━━━ Data for this task ━━━

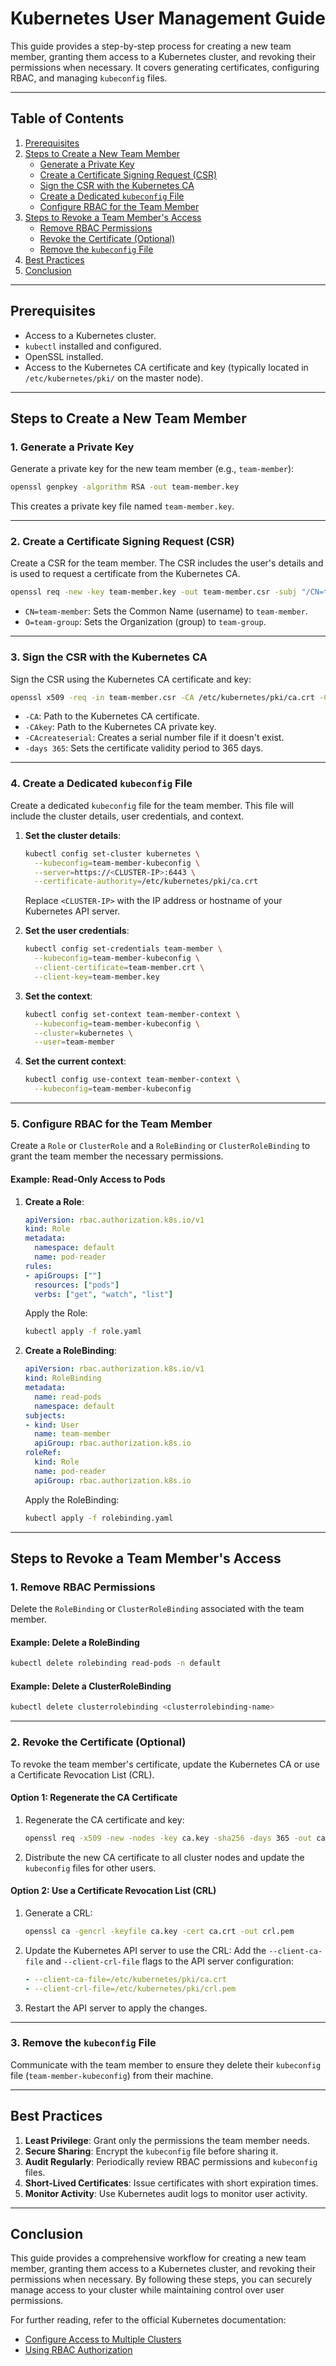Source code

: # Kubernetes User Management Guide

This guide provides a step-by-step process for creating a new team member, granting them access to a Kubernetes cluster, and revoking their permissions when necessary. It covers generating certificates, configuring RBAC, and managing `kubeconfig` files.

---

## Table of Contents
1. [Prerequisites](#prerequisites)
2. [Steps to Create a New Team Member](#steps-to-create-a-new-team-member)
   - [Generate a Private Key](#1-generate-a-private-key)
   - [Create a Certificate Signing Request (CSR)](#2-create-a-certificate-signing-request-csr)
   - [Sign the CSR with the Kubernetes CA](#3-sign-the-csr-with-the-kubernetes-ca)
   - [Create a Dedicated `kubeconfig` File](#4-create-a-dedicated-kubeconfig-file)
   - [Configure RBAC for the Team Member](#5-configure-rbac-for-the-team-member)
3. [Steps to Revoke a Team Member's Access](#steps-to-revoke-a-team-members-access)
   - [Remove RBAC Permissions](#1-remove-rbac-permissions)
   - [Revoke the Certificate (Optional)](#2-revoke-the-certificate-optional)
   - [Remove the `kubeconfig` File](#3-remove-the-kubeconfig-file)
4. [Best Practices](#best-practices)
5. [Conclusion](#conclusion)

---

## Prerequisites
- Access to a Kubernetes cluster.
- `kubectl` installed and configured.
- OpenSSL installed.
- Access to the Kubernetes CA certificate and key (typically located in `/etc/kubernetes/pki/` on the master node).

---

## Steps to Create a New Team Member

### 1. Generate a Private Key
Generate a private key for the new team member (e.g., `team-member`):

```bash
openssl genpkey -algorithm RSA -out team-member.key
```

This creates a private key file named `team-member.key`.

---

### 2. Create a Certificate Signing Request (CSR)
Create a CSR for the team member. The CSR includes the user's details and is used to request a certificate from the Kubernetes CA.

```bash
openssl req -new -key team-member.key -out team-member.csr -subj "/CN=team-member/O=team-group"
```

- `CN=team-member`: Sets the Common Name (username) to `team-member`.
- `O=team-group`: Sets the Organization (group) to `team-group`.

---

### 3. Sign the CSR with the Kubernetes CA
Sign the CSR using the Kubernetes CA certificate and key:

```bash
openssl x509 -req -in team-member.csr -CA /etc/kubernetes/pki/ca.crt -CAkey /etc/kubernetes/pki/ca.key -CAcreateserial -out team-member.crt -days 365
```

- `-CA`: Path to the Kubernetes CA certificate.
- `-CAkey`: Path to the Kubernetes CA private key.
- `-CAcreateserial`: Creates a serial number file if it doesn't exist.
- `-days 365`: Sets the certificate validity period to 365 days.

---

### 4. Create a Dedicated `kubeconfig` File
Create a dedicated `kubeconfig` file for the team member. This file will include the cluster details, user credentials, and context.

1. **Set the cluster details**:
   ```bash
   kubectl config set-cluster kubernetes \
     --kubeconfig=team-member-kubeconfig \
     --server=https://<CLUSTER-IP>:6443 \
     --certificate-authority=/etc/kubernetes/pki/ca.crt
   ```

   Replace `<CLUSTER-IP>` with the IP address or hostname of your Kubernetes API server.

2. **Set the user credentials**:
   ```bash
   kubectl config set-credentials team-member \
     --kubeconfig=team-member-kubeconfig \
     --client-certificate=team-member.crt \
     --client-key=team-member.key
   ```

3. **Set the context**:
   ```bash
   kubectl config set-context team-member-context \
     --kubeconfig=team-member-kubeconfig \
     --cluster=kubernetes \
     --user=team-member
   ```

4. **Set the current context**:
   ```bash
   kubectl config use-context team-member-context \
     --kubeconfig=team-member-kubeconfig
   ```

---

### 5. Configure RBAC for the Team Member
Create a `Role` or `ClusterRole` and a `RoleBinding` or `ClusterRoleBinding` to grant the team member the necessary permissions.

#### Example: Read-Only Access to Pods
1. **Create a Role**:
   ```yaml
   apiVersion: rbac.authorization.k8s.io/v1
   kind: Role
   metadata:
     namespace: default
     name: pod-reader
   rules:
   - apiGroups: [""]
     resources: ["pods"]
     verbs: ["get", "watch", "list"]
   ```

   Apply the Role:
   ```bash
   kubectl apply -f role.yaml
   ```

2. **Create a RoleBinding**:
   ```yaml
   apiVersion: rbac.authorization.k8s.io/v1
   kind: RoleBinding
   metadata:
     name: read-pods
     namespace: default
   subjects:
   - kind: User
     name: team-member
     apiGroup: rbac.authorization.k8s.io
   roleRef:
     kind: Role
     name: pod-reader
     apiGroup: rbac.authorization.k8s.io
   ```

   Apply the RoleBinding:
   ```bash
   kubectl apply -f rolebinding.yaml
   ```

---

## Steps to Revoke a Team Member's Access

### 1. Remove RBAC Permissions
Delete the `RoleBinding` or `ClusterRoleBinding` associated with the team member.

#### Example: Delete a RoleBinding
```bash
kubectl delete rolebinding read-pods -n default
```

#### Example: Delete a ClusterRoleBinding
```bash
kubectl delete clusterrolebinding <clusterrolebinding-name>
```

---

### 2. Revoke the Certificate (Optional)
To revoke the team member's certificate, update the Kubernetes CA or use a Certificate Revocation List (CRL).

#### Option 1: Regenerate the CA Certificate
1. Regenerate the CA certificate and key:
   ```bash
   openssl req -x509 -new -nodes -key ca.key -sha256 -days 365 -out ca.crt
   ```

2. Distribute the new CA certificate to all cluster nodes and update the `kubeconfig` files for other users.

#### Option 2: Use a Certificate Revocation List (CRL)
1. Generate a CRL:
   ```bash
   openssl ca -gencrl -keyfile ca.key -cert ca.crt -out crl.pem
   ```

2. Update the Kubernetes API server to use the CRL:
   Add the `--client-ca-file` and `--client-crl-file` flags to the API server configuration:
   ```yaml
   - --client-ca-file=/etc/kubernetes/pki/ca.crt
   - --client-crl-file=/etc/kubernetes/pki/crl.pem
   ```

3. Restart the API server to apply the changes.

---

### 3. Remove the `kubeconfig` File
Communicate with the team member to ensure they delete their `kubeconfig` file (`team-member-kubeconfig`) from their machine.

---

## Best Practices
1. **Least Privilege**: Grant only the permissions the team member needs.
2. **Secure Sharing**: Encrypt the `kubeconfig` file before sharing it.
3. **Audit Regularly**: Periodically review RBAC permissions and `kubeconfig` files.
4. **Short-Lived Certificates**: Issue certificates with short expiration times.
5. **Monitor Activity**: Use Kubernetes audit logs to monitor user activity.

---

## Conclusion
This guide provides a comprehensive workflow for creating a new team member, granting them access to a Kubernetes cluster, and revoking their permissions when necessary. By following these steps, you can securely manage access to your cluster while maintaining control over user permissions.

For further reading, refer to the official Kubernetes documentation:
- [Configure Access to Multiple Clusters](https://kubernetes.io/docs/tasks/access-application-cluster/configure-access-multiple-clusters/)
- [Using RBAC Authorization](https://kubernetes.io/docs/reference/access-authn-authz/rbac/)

━━━
━━━ Data for this task ━━━

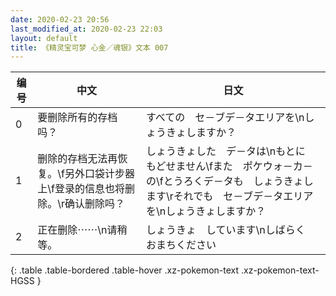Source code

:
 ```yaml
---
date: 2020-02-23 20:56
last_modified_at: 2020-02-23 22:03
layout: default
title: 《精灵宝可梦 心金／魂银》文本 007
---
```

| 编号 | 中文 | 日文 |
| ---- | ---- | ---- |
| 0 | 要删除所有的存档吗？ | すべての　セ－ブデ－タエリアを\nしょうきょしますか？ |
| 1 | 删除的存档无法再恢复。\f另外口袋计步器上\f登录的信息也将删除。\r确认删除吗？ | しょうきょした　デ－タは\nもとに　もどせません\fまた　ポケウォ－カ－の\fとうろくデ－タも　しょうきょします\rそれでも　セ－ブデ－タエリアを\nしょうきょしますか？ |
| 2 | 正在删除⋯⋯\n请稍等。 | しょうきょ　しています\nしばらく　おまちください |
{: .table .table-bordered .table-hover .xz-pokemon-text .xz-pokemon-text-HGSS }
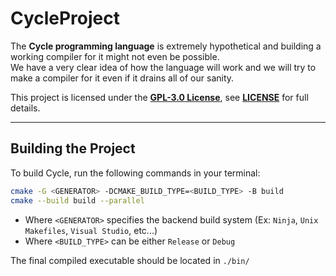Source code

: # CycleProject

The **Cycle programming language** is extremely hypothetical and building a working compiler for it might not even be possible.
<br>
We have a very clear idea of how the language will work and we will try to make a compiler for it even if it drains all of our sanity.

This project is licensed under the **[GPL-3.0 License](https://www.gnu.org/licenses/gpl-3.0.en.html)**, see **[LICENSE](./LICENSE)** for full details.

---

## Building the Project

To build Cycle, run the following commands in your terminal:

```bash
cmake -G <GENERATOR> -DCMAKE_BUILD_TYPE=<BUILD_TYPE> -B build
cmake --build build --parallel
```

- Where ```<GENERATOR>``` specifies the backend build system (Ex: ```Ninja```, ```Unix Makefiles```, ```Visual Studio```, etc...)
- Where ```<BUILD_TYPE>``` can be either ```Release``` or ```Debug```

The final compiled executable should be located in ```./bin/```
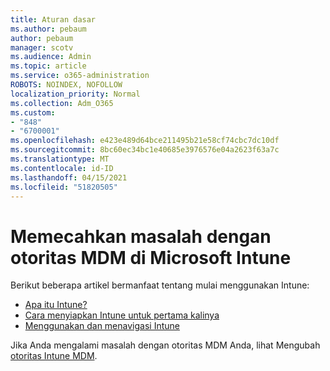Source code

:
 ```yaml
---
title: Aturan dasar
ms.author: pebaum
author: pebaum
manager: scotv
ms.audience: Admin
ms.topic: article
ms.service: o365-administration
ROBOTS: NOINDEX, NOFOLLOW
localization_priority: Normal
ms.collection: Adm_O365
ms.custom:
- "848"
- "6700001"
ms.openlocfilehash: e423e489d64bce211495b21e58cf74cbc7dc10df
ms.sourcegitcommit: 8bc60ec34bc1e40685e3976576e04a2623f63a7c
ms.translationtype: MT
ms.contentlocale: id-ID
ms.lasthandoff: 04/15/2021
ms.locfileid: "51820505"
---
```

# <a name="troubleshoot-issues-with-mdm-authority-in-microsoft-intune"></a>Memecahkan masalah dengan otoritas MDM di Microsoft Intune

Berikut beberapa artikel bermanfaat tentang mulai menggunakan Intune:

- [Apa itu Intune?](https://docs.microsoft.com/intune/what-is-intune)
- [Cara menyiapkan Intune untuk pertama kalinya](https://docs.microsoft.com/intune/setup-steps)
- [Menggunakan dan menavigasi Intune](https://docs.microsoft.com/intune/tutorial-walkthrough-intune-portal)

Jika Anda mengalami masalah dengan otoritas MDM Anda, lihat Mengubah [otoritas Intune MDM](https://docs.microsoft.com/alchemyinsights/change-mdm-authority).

━━━

Task directions. Copy the lines above exactly, beginning at the line that has "2. Update the" and stopping after the line that has "## Conclusion", and omit the rest.

Task output.
2. Update the Kubernetes API server to use the CRL:
   Add the `--client-ca-file` and `--client-crl-file` flags to the API server configuration:
   ```yaml
   - --client-ca-file=/etc/kubernetes/pki/ca.crt
   - --client-crl-file=/etc/kubernetes/pki/crl.pem
   ```

3. Restart the API server to apply the changes.

---

### 3. Remove the `kubeconfig` File
Communicate with the team member to ensure they delete their `kubeconfig` file (`team-member-kubeconfig`) from their machine.

---

## Best Practices
1. **Least Privilege**: Grant only the permissions the team member needs.
2. **Secure Sharing**: Encrypt the `kubeconfig` file before sharing it.
3. **Audit Regularly**: Periodically review RBAC permissions and `kubeconfig` files.
4. **Short-Lived Certificates**: Issue certificates with short expiration times.
5. **Monitor Activity**: Use Kubernetes audit logs to monitor user activity.

---

## Conclusion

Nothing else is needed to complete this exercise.